Autore di dieci romanzi e svariati racconti, il tanzaniano ABDULRAZAK GURNAH è stato premiato per ‘la sua intransigente e compassionevole penetrazione degli effetti del colonialismo e del destino del rifugiato nel divario tra culture e continenti’. Uno scrittore che ha dedicato la sua opera a narrare nei modi più belli e inquietanti ciò che sradica le persone e le costringe alla fuga

di Federica Iezzi

Roma, 11 ottobre 2021, Nena News – Il Premio Nobel per la letteratura 2021 è l’autore tanzaniano Abdulrazak Gurnah. Il prestigioso premio è stato assegnato per la ‘compassionevole penetrazione degli effetti del colonialismo e del destino del rifugiato nel divario tra culture e continenti’.

Nato a Zanzibar e trasferitosi in Gran Bretagna come rifugiato negli anni ’60, Gurnah ha recentemente lasciato la sua cattedra di letteratura inglese e post-coloniale all’Università del Kent, a Canterbury, dopo aver seguito il lavoro di scrittori come Soyinka, Ngũgĩ wa Thiong’o e Salman Rushdie.

È il primo scrittore africano a vincere il premio dopo Doris Lessing, scrittrice zimbabwese di origine britannica (2007), John Maxwell Coetzee, scrittore, saggista e accademico sudafricano naturalizzato australiano (2003), Nadine Gordimer, scrittrice sudafricana (1991), Nagib Mahfuz, scrittore, giornalista e sceneggiatore egiziano (1988), e Wole Soyinka, drammaturgo, poeta, scrittore e saggista nigeriano (1986). Dei 118 vincitori della letteratura, da quando è stato assegnato il primo Nobel nel 1901, più dell’80% sono stati europei o nordamericani.

Ha pubblicato 10 romanzi e alcuni racconti. È noto al grande pubblico per il suo lavoro del 1994 Paradise, ambientato nell’Africa orientale coloniale durante la prima guerra mondiale, selezionato per il Booker Prize for Fiction e per il Whitbread Prize.

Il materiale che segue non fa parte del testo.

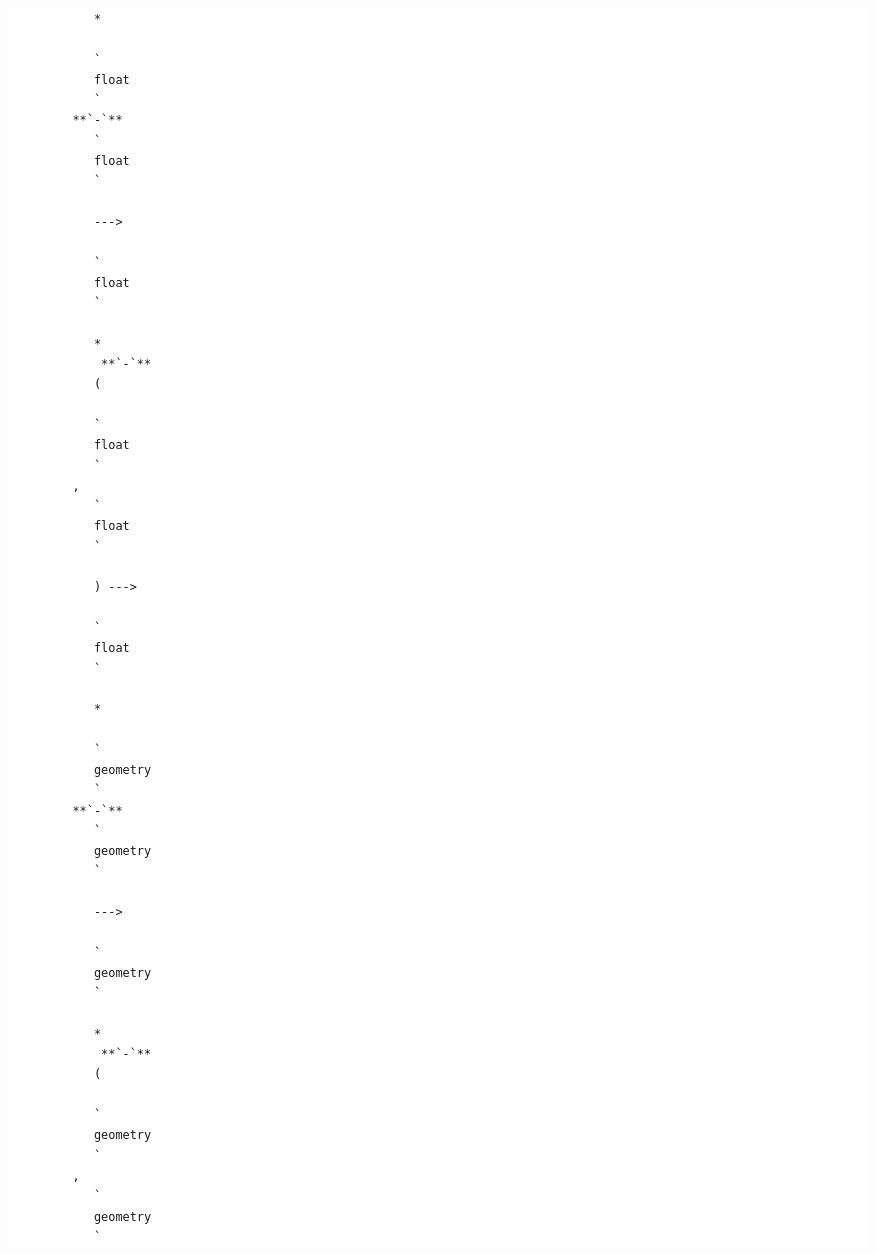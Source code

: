 				*
				
				`
				float
				`
			 **`-`** 
				`
				float
				`
			
				--->
				
				`
				float
				`
			
				*
				 **`-`** 
				(
				
				`
				float
				`
			 , 
				`
				float
				`
			
				) --->
				
				`
				float
				`
			
				*
				
				`
				geometry
				`
			 **`-`** 
				`
				geometry
				`
			
				--->
				
				`
				geometry
				`
			
				*
				 **`-`** 
				(
				
				`
				geometry
				`
			 , 
				`
				geometry
				`
			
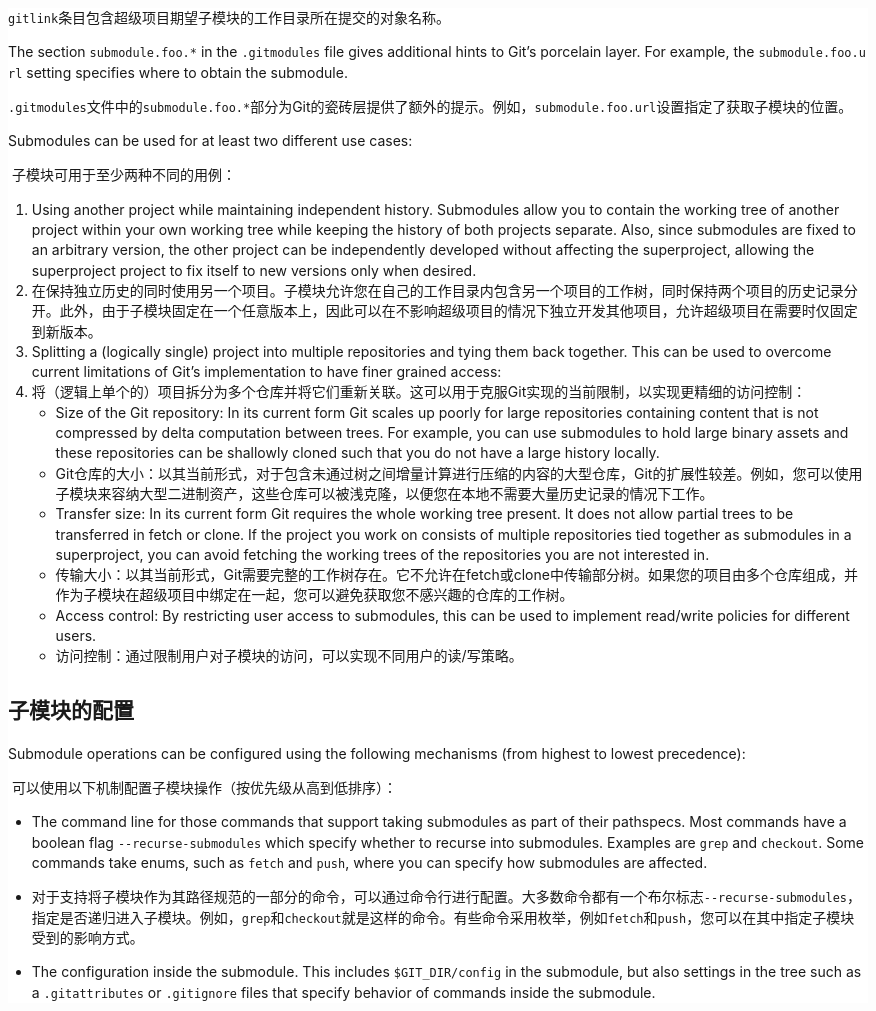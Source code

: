 ​	`gitlink`条目包含超级项目期望子模块的工作目录所在提交的对象名称。

The section `submodule.foo.*` in the `.gitmodules` file gives additional hints to Git’s porcelain layer. For example, the `submodule.foo.url` setting specifies where to obtain the submodule.

​	`.gitmodules`文件中的`submodule.foo.*`部分为Git的瓷砖层提供了额外的提示。例如，`submodule.foo.url`设置指定了获取子模块的位置。

Submodules can be used for at least two different use cases:

​	子模块可用于至少两种不同的用例：

1. Using another project while maintaining independent history. Submodules allow you to contain the working tree of another project within your own working tree while keeping the history of both projects separate. Also, since submodules are fixed to an arbitrary version, the other project can be independently developed without affecting the superproject, allowing the superproject project to fix itself to new versions only when desired.
2. 在保持独立历史的同时使用另一个项目。子模块允许您在自己的工作目录内包含另一个项目的工作树，同时保持两个项目的历史记录分开。此外，由于子模块固定在一个任意版本上，因此可以在不影响超级项目的情况下独立开发其他项目，允许超级项目在需要时仅固定到新版本。
3. Splitting a (logically single) project into multiple repositories and tying them back together. This can be used to overcome current limitations of Git’s implementation to have finer grained access:
4. 将（逻辑上单个的）项目拆分为多个仓库并将它们重新关联。这可以用于克服Git实现的当前限制，以实现更精细的访问控制：
   - Size of the Git repository: In its current form Git scales up poorly for large repositories containing content that is not compressed by delta computation between trees. For example, you can use submodules to hold large binary assets and these repositories can be shallowly cloned such that you do not have a large history locally.
   - Git仓库的大小：以其当前形式，对于包含未通过树之间增量计算进行压缩的内容的大型仓库，Git的扩展性较差。例如，您可以使用子模块来容纳大型二进制资产，这些仓库可以被浅克隆，以便您在本地不需要大量历史记录的情况下工作。
   - Transfer size: In its current form Git requires the whole working tree present. It does not allow partial trees to be transferred in fetch or clone. If the project you work on consists of multiple repositories tied together as submodules in a superproject, you can avoid fetching the working trees of the repositories you are not interested in.
   - 传输大小：以其当前形式，Git需要完整的工作树存在。它不允许在fetch或clone中传输部分树。如果您的项目由多个仓库组成，并作为子模块在超级项目中绑定在一起，您可以避免获取您不感兴趣的仓库的工作树。
   - Access control: By restricting user access to submodules, this can be used to implement read/write policies for different users.
   - 访问控制：通过限制用户对子模块的访问，可以实现不同用户的读/写策略。

## 子模块的配置

Submodule operations can be configured using the following mechanisms (from highest to lowest precedence):

​	可以使用以下机制配置子模块操作（按优先级从高到低排序）：

- The command line for those commands that support taking submodules as part of their pathspecs. Most commands have a boolean flag `--recurse-submodules` which specify whether to recurse into submodules. Examples are `grep` and `checkout`. Some commands take enums, such as `fetch` and `push`, where you can specify how submodules are affected.

- 对于支持将子模块作为其路径规范的一部分的命令，可以通过命令行进行配置。大多数命令都有一个布尔标志`--recurse-submodules`，指定是否递归进入子模块。例如，`grep`和`checkout`就是这样的命令。有些命令采用枚举，例如`fetch`和`push`，您可以在其中指定子模块受到的影响方式。

- The configuration inside the submodule. This includes `$GIT_DIR/config` in the submodule, but also settings in the tree such as a `.gitattributes` or `.gitignore` files that specify behavior of commands inside the submodule.
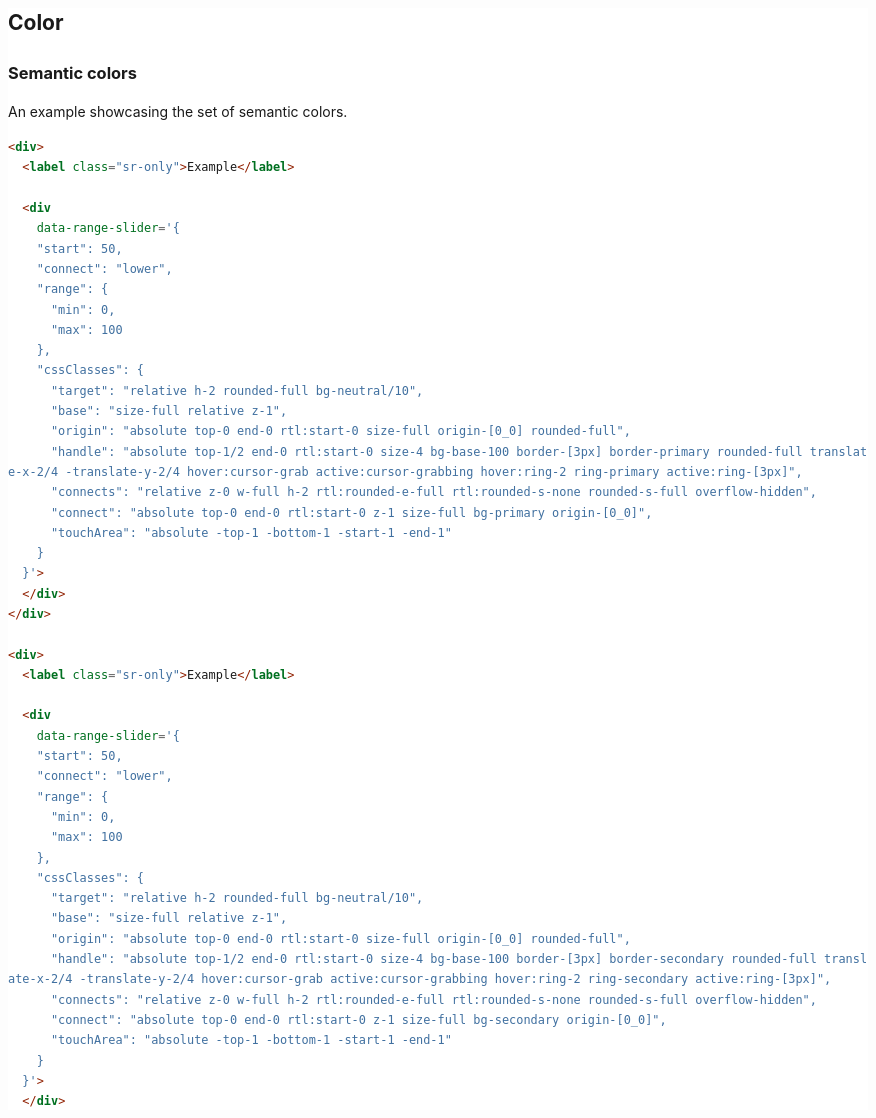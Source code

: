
 ```html
```



## Color



### Semantic colors

An example showcasing the set of semantic colors.

```html
<div>
  <label class="sr-only">Example</label>

  <div
    data-range-slider='{
    "start": 50,
    "connect": "lower",
    "range": {
      "min": 0,
      "max": 100
    },
    "cssClasses": {
      "target": "relative h-2 rounded-full bg-neutral/10",
      "base": "size-full relative z-1",
      "origin": "absolute top-0 end-0 rtl:start-0 size-full origin-[0_0] rounded-full",
      "handle": "absolute top-1/2 end-0 rtl:start-0 size-4 bg-base-100 border-[3px] border-primary rounded-full translate-x-2/4 -translate-y-2/4 hover:cursor-grab active:cursor-grabbing hover:ring-2 ring-primary active:ring-[3px]",
      "connects": "relative z-0 w-full h-2 rtl:rounded-e-full rtl:rounded-s-none rounded-s-full overflow-hidden",
      "connect": "absolute top-0 end-0 rtl:start-0 z-1 size-full bg-primary origin-[0_0]",
      "touchArea": "absolute -top-1 -bottom-1 -start-1 -end-1"
    }
  }'>
  </div>
</div>

<div>
  <label class="sr-only">Example</label>

  <div
    data-range-slider='{
    "start": 50,
    "connect": "lower",
    "range": {
      "min": 0,
      "max": 100
    },
    "cssClasses": {
      "target": "relative h-2 rounded-full bg-neutral/10",
      "base": "size-full relative z-1",
      "origin": "absolute top-0 end-0 rtl:start-0 size-full origin-[0_0] rounded-full",
      "handle": "absolute top-1/2 end-0 rtl:start-0 size-4 bg-base-100 border-[3px] border-secondary rounded-full translate-x-2/4 -translate-y-2/4 hover:cursor-grab active:cursor-grabbing hover:ring-2 ring-secondary active:ring-[3px]",
      "connects": "relative z-0 w-full h-2 rtl:rounded-e-full rtl:rounded-s-none rounded-s-full overflow-hidden",
      "connect": "absolute top-0 end-0 rtl:start-0 z-1 size-full bg-secondary origin-[0_0]",
      "touchArea": "absolute -top-1 -bottom-1 -start-1 -end-1"
    }
  }'>
  </div>
```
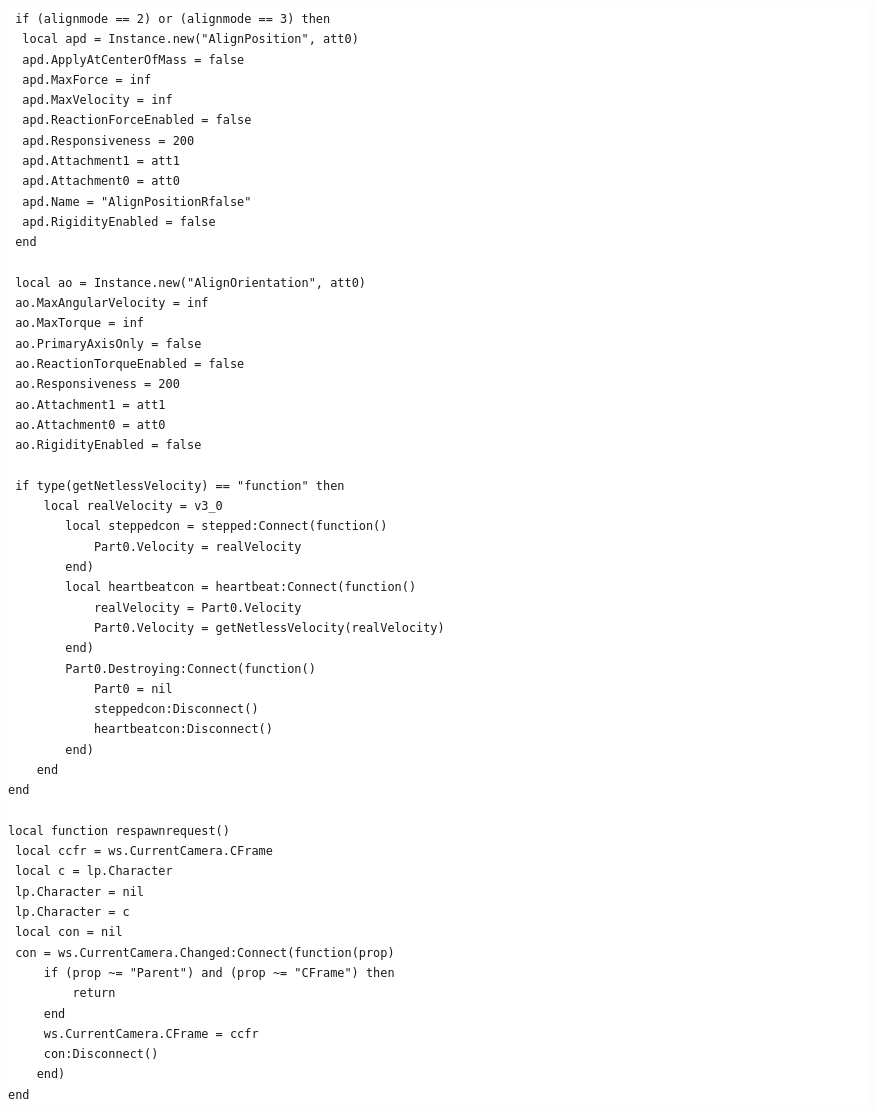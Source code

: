      if (alignmode == 2) or (alignmode == 3) then
      local apd = Instance.new("AlignPosition", att0)
      apd.ApplyAtCenterOfMass = false
      apd.MaxForce = inf
      apd.MaxVelocity = inf
      apd.ReactionForceEnabled = false
      apd.Responsiveness = 200
      apd.Attachment1 = att1
      apd.Attachment0 = att0
      apd.Name = "AlignPositionRfalse"
      apd.RigidityEnabled = false
     end
    
     local ao = Instance.new("AlignOrientation", att0)
     ao.MaxAngularVelocity = inf
     ao.MaxTorque = inf
     ao.PrimaryAxisOnly = false
     ao.ReactionTorqueEnabled = false
     ao.Responsiveness = 200
     ao.Attachment1 = att1
     ao.Attachment0 = att0
     ao.RigidityEnabled = false
    
     if type(getNetlessVelocity) == "function" then
         local realVelocity = v3_0
            local steppedcon = stepped:Connect(function()
                Part0.Velocity = realVelocity
            end)
            local heartbeatcon = heartbeat:Connect(function()
                realVelocity = Part0.Velocity
                Part0.Velocity = getNetlessVelocity(realVelocity)
            end)
            Part0.Destroying:Connect(function()
                Part0 = nil
                steppedcon:Disconnect()
                heartbeatcon:Disconnect()
            end)
        end
    end
    
    local function respawnrequest()
     local ccfr = ws.CurrentCamera.CFrame
     local c = lp.Character
     lp.Character = nil
     lp.Character = c
     local con = nil
     con = ws.CurrentCamera.Changed:Connect(function(prop)
         if (prop ~= "Parent") and (prop ~= "CFrame") then
             return
         end
         ws.CurrentCamera.CFrame = ccfr
         con:Disconnect()
        end)
    end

Anders Olsson, presidente del Comitato Nobel per la letteratura, lo ha definito “uno degli scrittori postcoloniali più importanti del mondo”, dal suo debutto con Memory of Departure, in sostanza la sua storia di profugo, al suo più recente Afterlives, storia che affronta gli effetti generazionali del colonialismo.

“Non credo che i recenti sviluppi politici nel mondo o la crisi dei rifugiati abbiano influito su questa scelta, ma penso che probabilmente il premio arriva dalla necessità di guardare più da vicino l’importanza e l’acutezza della letteratura post-coloniale”’, così Gurnah commenta il suo Nobel.

Gurnah ha sempre scritto sul tema dell’immigrazione, nei modi più belli e inquietanti di ciò che sradica le persone e le fa esplodere attraverso i continenti. In uno dei suoi più pregiati romanzi By the Sea, c’è l’immagine inquietante di un uomo all’aeroporto di Heathrow con una scatola di incenso intagliata, ed è tutto ciò che ha. Arriva e dice un’unica parola, ed è ‘asilo’.

Gurnah è uno scrittore potente e ricco di sfumature il cui lirismo ellittico contrasta i silenzi e le bugie della storia imperiale degli anni ’50 imposta nell’Africa orientale. I personaggi dei suoi romanzi, si trovano nell’abisso tra culture e continenti, tra la vita lasciata alle spalle e la vita a venire, affrontando razzismo e pregiudizio. Tra frammenti di casa, poi voci più lunghe, poi storie di altre persone, le sue opere esplorano il trauma persistente del colonialismo, della guerra e dello sfollamento.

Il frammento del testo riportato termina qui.